[Dataset entries]
»»

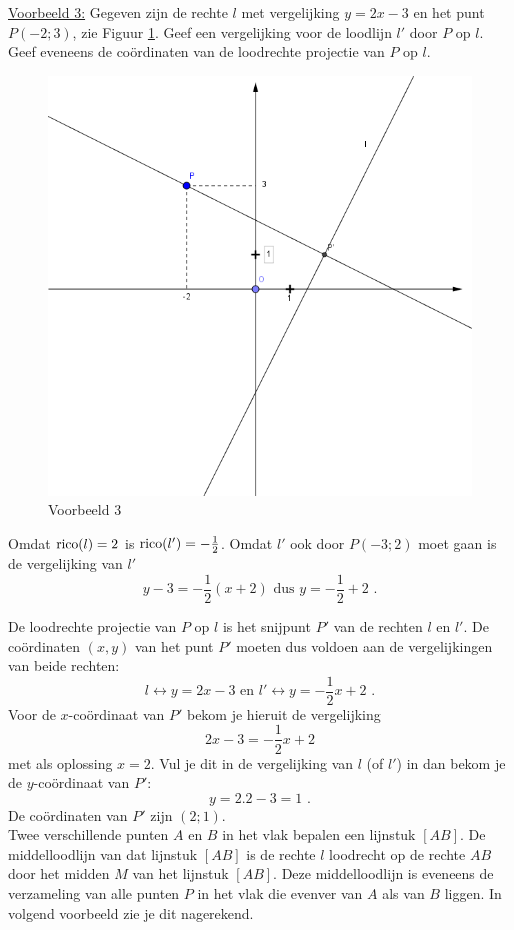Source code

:\noindent \underline{Voorbeeld 3:} Gegeven zijn de rechte $l$ met vergelijking $y=2x-3$ en het punt $P(-2;3)$, zie Figuur \ref{fig4.2.10_fig3}.
Geef een vergelijking voor de loodlijn $l'$ door $P$ op $l$.
Geef eveneens de co\"ordinaten van de loodrechte projectie van $P$ op $l$.
\begin{figure}[!htb]
\begin{center}
\includegraphics[height=7 cm]{4_opp_inhoud_an_meetk/inputs/AMTekst5Fig3}
\caption{Voorbeeld 3}
\label{fig4.2.10_fig3}
\end{center}
\end{figure} 
Omdat $\operatorname{rico} (l)=2$ is $\operatorname{rico} (l')=-\frac{1}{2}$.
Omdat $l'$ ook door $P(-3;2)$ moet gaan is de vergelijking van $l'$
\[
y-3=-\frac{1}{2}(x+2) \text { dus } y=-\frac{1}{2}+2 \text { .}
\]

De loodrechte projectie van $P$ op $l$ is het snijpunt $P'$ van de rechten $l$ en $l'$.
De co\"ordinaten $(x,y)$ van het punt $P'$ moeten dus voldoen aan de vergelijkingen van beide rechten:
\[
l \leftrightarrow y=2x-3 \text { en } l' \leftrightarrow y=-\frac{1}{2}x+2 \text { .}
\]
Voor de $x$-co\"ordinaat van $P'$ bekom je hieruit de vergelijking
\[
2x-3=-\frac{1}{2}x+2
\]
met als oplossing $x=2$.
Vul je dit in de vergelijking van $l$ (of $l'$) in dan bekom je de $y$-co\"ordinaat van $P'$:
\[
y=2.2-3=1 \text { .}
\]
De co\"ordinaten van $P'$ zijn $(2;1)$.\\

Twee verschillende punten $A$ en $B$ in het vlak bepalen een lijnstuk $[AB]$.
De middelloodlijn van dat lijnstuk $[AB]$ is de rechte $l$ loodrecht op de rechte $AB$ door het midden $M$ van het lijnstuk $[AB]$.
Deze middelloodlijn is eveneens de verzameling van alle punten $P$ in het vlak die evenver van $A$ als van $B$ liggen.
In volgend voorbeeld zie je dit nagerekend.\\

««

What you are asked to do
Print the lines from the beginning of the records up to and including the line containing "van het punt", word for word, with no pictures.

The completed task
Source code

:\noindent \underline{Voorbeeld 3:} Gegeven zijn de rechte $l$ met vergelijking $y=2x-3$ en het punt $P(-2;3)$, zie Figuur \ref{fig4.2.10_fig3}.
Geef een vergelijking voor de loodlijn $l'$ door $P$ op $l$.
Geef eveneens de co\"ordinaten van de loodrechte projectie van $P$ op $l$.
\begin{figure}[!htb]
\begin{center}
\includegraphics[height=7 cm]{4_opp_inhoud_an_meetk/inputs/AMTekst5Fig3}
\caption{Voorbeeld 3}
\label{fig4.2.10_fig3}
\end{center}
\end{figure} 
Omdat $\operatorname{rico} (l)=2$ is $\operatorname{rico} (l')=-\frac{1}{2}$.
Omdat $l'$ ook door $P(-3;2)$ moet gaan is de vergelijking van $l'$
\[
y-3=-\frac{1}{2}(x+2) \text { dus } y=-\frac{1}{2}+2 \text { .}
\]

De loodrechte projectie van $P$ op $l$ is het snijpunt $P'$ van de rechten $l$ en $l'$.
De co\"ordinaten $(x,y)$ van het punt $P'$ moeten dus voldoen aan de vergelijkingen van beide rechten:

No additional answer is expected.